» **ASSIGNMENT**:
Your answer should consist of the lines in the following data that contain "memory".

==========

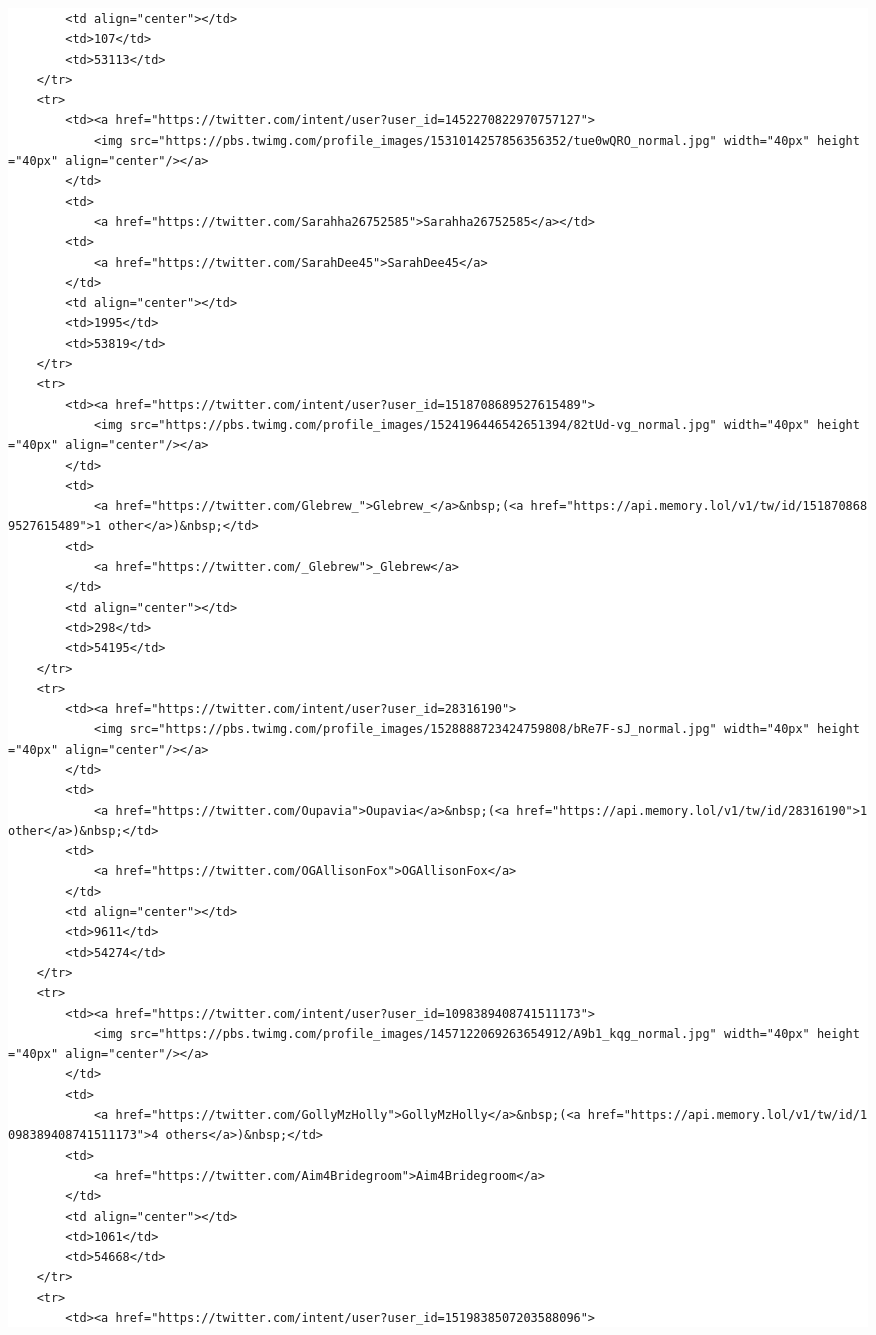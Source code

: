             <td align="center"></td>
            <td>107</td>
            <td>53113</td>
        </tr>
        <tr>
            <td><a href="https://twitter.com/intent/user?user_id=1452270822970757127">
                <img src="https://pbs.twimg.com/profile_images/1531014257856356352/tue0wQRO_normal.jpg" width="40px" height="40px" align="center"/></a>
            </td>
            <td>
                <a href="https://twitter.com/Sarahha26752585">Sarahha26752585</a></td>
            <td>
                <a href="https://twitter.com/SarahDee45">SarahDee45</a>
            </td>
            <td align="center"></td>
            <td>1995</td>
            <td>53819</td>
        </tr>
        <tr>
            <td><a href="https://twitter.com/intent/user?user_id=1518708689527615489">
                <img src="https://pbs.twimg.com/profile_images/1524196446542651394/82tUd-vg_normal.jpg" width="40px" height="40px" align="center"/></a>
            </td>
            <td>
                <a href="https://twitter.com/Glebrew_">Glebrew_</a>&nbsp;(<a href="https://api.memory.lol/v1/tw/id/1518708689527615489">1 other</a>)&nbsp;</td>
            <td>
                <a href="https://twitter.com/_Glebrew">_Glebrew</a>
            </td>
            <td align="center"></td>
            <td>298</td>
            <td>54195</td>
        </tr>
        <tr>
            <td><a href="https://twitter.com/intent/user?user_id=28316190">
                <img src="https://pbs.twimg.com/profile_images/1528888723424759808/bRe7F-sJ_normal.jpg" width="40px" height="40px" align="center"/></a>
            </td>
            <td>
                <a href="https://twitter.com/Oupavia">Oupavia</a>&nbsp;(<a href="https://api.memory.lol/v1/tw/id/28316190">1 other</a>)&nbsp;</td>
            <td>
                <a href="https://twitter.com/OGAllisonFox">OGAllisonFox</a>
            </td>
            <td align="center"></td>
            <td>9611</td>
            <td>54274</td>
        </tr>
        <tr>
            <td><a href="https://twitter.com/intent/user?user_id=1098389408741511173">
                <img src="https://pbs.twimg.com/profile_images/1457122069263654912/A9b1_kqg_normal.jpg" width="40px" height="40px" align="center"/></a>
            </td>
            <td>
                <a href="https://twitter.com/GollyMzHolly">GollyMzHolly</a>&nbsp;(<a href="https://api.memory.lol/v1/tw/id/1098389408741511173">4 others</a>)&nbsp;</td>
            <td>
                <a href="https://twitter.com/Aim4Bridegroom">Aim4Bridegroom</a>
            </td>
            <td align="center"></td>
            <td>1061</td>
            <td>54668</td>
        </tr>
        <tr>
            <td><a href="https://twitter.com/intent/user?user_id=1519838507203588096">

==========

» **EXERCISE RESPONSE**:
                <a href="https://twitter.com/Glebrew_">Glebrew_</a>&nbsp;(<a href="https://api.memory.lol/v1/tw/id/1518708689527615489">1 other</a>)&nbsp;</td>
                <a href="https://twitter.com/Oupavia">Oupavia</a>&nbsp;(<a href="https://api.memory.lol/v1/tw/id/28316190">1 other</a>)&nbsp;</td>
                <a href="https://twitter.com/GollyMzHolly">GollyMzHolly</a>&nbsp;(<a href="https://api.memory.lol/v1/tw/id/1098389408741511173">4 others</a>)&nbsp;</td>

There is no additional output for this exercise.